The biggest difference between the two is the ring bus. At 24MB, the cache is far too big to run at an acceptable speed, and making 24MB 8-ported fast cache RAM was a basically impossible task. Instead, Intel split the cache up into eight 3MB chunks called slices, and assigned one per core. That size cache is easy enough to design, and they ended up as inclusive with 4-ports.
Eight independent caches are not all that useful compared to a single large 24MB cache, so Intel put a large, bidirectional ring bus in the middle of the cache to shuttle the data around. If any core needs a byte from any other cache, it is no more than 4 ring hops to the right cache slice.
The ring bus is actually four rings, with the data ring being 32 bytes wide in each direction. It looks a lot like the ring in Larrabee, but Intel has not announced the width of that part yet. That said, it is 1024 bits wide, 512b times two directions. There are eight stops on the Becton ring, and data moves across it at one stop per clock.
To pull data off the ring, each stop can only pull one request off per clock. With two rings, this could be problematic if data comes in from both directions at the same time.

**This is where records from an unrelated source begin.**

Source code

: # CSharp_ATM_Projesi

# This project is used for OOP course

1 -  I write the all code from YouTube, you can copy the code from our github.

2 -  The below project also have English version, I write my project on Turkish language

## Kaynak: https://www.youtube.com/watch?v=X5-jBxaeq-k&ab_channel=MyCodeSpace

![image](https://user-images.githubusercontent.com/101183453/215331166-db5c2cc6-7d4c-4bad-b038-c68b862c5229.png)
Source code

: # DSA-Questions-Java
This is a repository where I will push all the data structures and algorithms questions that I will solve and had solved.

The data flow would have to stop or the packets would have to go around again. Neither scenario is acceptable for a chip like this.

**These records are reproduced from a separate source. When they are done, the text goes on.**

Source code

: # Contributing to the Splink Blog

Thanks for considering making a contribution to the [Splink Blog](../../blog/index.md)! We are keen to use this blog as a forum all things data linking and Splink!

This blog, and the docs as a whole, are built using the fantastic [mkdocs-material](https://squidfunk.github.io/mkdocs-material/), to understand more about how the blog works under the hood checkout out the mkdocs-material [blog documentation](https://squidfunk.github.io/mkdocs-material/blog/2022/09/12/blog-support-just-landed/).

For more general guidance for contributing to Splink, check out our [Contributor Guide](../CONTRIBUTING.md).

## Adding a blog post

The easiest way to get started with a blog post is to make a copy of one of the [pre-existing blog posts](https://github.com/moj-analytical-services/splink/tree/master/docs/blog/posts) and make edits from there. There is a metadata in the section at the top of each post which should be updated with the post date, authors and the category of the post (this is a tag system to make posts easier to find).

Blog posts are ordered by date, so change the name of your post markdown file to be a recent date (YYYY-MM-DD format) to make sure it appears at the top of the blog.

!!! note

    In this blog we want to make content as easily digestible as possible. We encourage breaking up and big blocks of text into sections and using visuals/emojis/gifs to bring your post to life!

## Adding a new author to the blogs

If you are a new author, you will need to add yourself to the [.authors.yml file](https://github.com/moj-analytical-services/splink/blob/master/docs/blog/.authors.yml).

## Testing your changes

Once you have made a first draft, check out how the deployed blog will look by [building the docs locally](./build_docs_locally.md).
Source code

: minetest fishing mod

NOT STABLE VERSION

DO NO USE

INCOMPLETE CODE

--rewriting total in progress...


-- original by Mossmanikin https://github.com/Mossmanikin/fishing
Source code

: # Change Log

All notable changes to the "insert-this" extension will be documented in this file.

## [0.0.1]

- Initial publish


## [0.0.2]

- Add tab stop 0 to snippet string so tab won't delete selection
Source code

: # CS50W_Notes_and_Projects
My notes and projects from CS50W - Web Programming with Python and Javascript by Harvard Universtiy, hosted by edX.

Intel solved this by putting some smarts into the ring stops, and added polarity to the rings. Each ring stop has a given polarity, odd or even, and can only pull from the correct ring that matches that polarity. The ring changes polarity once per clock, so which stop can read from which ring on a given cycle is easy to figure out.
Since a ring stop knows which other stop it is going to talk to, what the receiver polarity is, and what the hop count is between them, the sender can figure out when to send so that the receiver can actually read it. By delaying for a maximum of one cycle, a sender can assure the receiver can read it, and the case of two packets arriving at the same time never occurs.
In the end, the ring has four times the bandwidth of a similar width unidirectional ring, half the latency, and never sends anything that the receiver can't read. The raw bandwidth available is over 250GBps, and that scales nicely with the number of stops. You could safely speculate that Eagleton will have a 375GBps ring bus if the clocks don't change much.
Moving on to QPI, there is a second controller to enable four links per socket. In addition to allowing Becton to scale to eight sockets gluelessly, the chip can do two independent transactions over QPI at the same time. There are two functional blocks to assist with this, and Intel calls them QPI Home Agents (HA).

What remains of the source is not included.